* [ACTIVITY]:
All of the data below is to be output exactly as written.
━━━━━ AVAILABLE RECORDS ━━━━━
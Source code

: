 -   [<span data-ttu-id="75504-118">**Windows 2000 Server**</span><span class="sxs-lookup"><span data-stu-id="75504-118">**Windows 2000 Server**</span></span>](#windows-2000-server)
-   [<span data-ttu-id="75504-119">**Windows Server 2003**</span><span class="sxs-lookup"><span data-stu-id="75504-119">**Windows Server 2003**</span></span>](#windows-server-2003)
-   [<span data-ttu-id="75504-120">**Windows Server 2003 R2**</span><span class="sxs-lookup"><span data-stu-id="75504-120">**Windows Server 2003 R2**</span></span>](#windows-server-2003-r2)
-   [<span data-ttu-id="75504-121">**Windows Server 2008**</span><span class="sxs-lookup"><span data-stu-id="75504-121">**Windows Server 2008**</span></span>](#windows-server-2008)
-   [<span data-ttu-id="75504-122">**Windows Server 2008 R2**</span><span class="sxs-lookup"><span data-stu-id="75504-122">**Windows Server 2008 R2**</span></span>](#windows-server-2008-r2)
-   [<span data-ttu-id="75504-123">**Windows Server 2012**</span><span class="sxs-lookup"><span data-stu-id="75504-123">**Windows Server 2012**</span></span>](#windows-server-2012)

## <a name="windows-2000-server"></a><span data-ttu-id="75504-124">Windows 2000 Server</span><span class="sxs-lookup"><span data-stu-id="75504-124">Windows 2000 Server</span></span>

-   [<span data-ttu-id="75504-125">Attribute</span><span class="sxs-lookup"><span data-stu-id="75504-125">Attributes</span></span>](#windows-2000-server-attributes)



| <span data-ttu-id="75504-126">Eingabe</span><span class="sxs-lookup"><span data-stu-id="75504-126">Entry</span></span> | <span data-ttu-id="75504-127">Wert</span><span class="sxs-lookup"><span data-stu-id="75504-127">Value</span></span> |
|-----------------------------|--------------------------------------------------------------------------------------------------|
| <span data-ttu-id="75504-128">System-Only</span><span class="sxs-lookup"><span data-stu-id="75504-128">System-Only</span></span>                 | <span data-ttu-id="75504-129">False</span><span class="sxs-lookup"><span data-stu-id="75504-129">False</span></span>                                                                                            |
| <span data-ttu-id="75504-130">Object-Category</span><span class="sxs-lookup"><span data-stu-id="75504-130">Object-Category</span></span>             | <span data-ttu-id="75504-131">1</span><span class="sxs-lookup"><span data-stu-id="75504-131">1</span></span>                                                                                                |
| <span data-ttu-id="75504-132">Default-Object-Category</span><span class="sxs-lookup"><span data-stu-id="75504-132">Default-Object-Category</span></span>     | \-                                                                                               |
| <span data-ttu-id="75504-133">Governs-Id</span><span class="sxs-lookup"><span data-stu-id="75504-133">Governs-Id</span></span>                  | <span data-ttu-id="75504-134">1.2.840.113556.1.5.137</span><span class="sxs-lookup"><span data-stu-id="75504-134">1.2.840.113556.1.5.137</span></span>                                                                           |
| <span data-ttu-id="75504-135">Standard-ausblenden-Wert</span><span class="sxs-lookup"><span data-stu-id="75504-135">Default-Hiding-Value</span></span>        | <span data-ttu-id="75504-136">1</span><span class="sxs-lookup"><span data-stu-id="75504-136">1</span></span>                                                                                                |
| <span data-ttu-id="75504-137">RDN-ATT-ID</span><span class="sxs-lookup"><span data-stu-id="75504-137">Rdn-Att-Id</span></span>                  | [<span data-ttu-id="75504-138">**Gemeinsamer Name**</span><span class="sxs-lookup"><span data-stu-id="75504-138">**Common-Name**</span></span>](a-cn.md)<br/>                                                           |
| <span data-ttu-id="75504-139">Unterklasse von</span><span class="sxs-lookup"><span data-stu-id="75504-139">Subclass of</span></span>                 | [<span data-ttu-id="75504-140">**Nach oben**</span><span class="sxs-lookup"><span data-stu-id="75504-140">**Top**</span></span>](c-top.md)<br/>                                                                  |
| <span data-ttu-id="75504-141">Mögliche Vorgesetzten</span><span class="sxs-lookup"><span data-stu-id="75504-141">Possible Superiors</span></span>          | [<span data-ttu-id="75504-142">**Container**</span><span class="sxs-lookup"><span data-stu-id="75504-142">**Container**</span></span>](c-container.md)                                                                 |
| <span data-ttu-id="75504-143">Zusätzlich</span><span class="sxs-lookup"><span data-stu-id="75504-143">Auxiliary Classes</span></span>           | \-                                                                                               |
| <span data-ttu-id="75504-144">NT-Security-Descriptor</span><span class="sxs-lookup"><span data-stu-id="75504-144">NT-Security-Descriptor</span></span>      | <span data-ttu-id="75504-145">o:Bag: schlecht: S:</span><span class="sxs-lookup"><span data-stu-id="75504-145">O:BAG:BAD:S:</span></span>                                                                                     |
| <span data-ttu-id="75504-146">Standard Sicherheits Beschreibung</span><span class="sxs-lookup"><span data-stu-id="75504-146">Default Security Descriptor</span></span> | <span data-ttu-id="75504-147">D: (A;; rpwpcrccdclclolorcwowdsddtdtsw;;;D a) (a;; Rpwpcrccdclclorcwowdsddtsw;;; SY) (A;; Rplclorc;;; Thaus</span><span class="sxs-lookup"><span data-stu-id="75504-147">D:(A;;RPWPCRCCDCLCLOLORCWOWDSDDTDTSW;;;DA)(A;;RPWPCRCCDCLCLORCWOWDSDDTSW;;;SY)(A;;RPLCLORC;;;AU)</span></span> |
━━━━━
* [ANSWER SPACE]:
Source code

: -   [<span data-ttu-id="75504-118">**Windows 2000 Server**</span><span class="sxs-lookup"><span data-stu-id="75504-118">**Windows 2000 Server**</span></span>](#windows-2000-server)
-   [<span data-ttu-id="75504-119">**Windows Server 2003**</span><span class="sxs-lookup"><span data-stu-id="75504-119">**Windows Server 2003**</span></span>](#windows-server-2003)
-   [<span data-ttu-id="75504-120">**Windows Server 2003 R2**</span><span class="sxs-lookup"><span data-stu-id="75504-120">**Windows Server 2003 R2**</span></span>](#windows-server-2003-r2)
-   [<span data-ttu-id="75504-121">**Windows Server 2008**</span><span class="sxs-lookup"><span data-stu-id="75504-121">**Windows Server 2008**</span></span>](#windows-server-2008)
-   [<span data-ttu-id="75504-122">**Windows Server 2008 R2**</span><span class="sxs-lookup"><span data-stu-id="75504-122">**Windows Server 2008 R2**</span></span>](#windows-server-2008-r2)
-   [<span data-ttu-id="75504-123">**Windows Server 2012**</span><span class="sxs-lookup"><span data-stu-id="75504-123">**Windows Server 2012**</span></span>](#windows-server-2012)

## <a name="windows-2000-server"></a><span data-ttu-id="75504-124">Windows 2000 Server</span><span class="sxs-lookup"><span data-stu-id="75504-124">Windows 2000 Server</span></span>

-   [<span data-ttu-id="75504-125">Attribute</span><span class="sxs-lookup"><span data-stu-id="75504-125">Attributes</span></span>](#windows-2000-server-attributes)



| <span data-ttu-id="75504-126">Eingabe</span><span class="sxs-lookup"><span data-stu-id="75504-126">Entry</span></span> | <span data-ttu-id="75504-127">Wert</span><span class="sxs-lookup"><span data-stu-id="75504-127">Value</span></span> |
|-----------------------------|--------------------------------------------------------------------------------------------------|
| <span data-ttu-id="75504-128">System-Only</span><span class="sxs-lookup"><span data-stu-id="75504-128">System-Only</span></span>                 | <span data-ttu-id="75504-129">False</span><span class="sxs-lookup"><span data-stu-id="75504-129">False</span></span>                                                                                            |
| <span data-ttu-id="75504-130">Object-Category</span><span class="sxs-lookup"><span data-stu-id="75504-130">Object-Category</span></span>             | <span data-ttu-id="75504-131">1</span><span class="sxs-lookup"><span data-stu-id="75504-131">1</span></span>                                                                                                |
| <span data-ttu-id="75504-132">Default-Object-Category</span><span class="sxs-lookup"><span data-stu-id="75504-132">Default-Object-Category</span></span>     | \-                                                                                               |
| <span data-ttu-id="75504-133">Governs-Id</span><span class="sxs-lookup"><span data-stu-id="75504-133">Governs-Id</span></span>                  | <span data-ttu-id="75504-134">1.2.840.113556.1.5.137</span><span class="sxs-lookup"><span data-stu-id="75504-134">1.2.840.113556.1.5.137</span></span>                                                                           |
| <span data-ttu-id="75504-135">Standard-ausblenden-Wert</span><span class="sxs-lookup"><span data-stu-id="75504-135">Default-Hiding-Value</span></span>        | <span data-ttu-id="75504-136">1</span><span class="sxs-lookup"><span data-stu-id="75504-136">1</span></span>                                                                                                |
| <span data-ttu-id="75504-137">RDN-ATT-ID</span><span class="sxs-lookup"><span data-stu-id="75504-137">Rdn-Att-Id</span></span>                  | [<span data-ttu-id="75504-138">**Gemeinsamer Name**</span><span class="sxs-lookup"><span data-stu-id="75504-138">**Common-Name**</span></span>](a-cn.md)<br/>                                                           |
| <span data-ttu-id="75504-139">Unterklasse von</span><span class="sxs-lookup"><span data-stu-id="75504-139">Subclass of</span></span>                 | [<span data-ttu-id="75504-140">**Nach oben**</span><span class="sxs-lookup"><span data-stu-id="75504-140">**Top**</span></span>](c-top.md)<br/>                                                                  |
| <span data-ttu-id="75504-141">Mögliche Vorgesetzten</span><span class="sxs-lookup"><span data-stu-id="75504-141">Possible Superiors</span></span>          | [<span data-ttu-id="75504-142">**Container**</span><span class="sxs-lookup"><span data-stu-id="75504-142">**Container**</span></span>](c-container.md)                                                                 |
| <span data-ttu-id="75504-143">Zusätzlich</span><span class="sxs-lookup"><span data-stu-id="75504-143">Auxiliary Classes</span></span>           | \-                                                                                               |
| <span data-ttu-id="75504-144">NT-Security-Descriptor</span><span class="sxs-lookup"><span data-stu-id="75504-144">NT-Security-Descriptor</span></span>      | <span data-ttu-id="75504-145">o:Bag: schlecht: S:</span><span class="sxs-lookup"><span data-stu-id="75504-145">O:BAG:BAD:S:</span></span>                                                                                     |
| <span data-ttu-id="75504-146">Standard Sicherheits Beschreibung</span><span class="sxs-lookup"><span data-stu-id="75504-146">Default Security Descriptor</span></span> | <span data-ttu-id="75504-147">D: (A;; rpwpcrccdclclolorcwowdsddtdtsw;;;D a) (a;; Rpwpcrccdclclorcwowdsddtsw;;; SY) (A;; Rplclorc;;; Thaus</span><span class="sxs-lookup"><span data-stu-id="75504-147">D:(A;;RPWPCRCCDCLCLOLORCWOWDSDDTDTSW;;;DA)(A;;RPWPCRCCDCLCLORCWOWDSDDTSW;;;SY)(A;;RPLCLORC;;;AU)</span></span> |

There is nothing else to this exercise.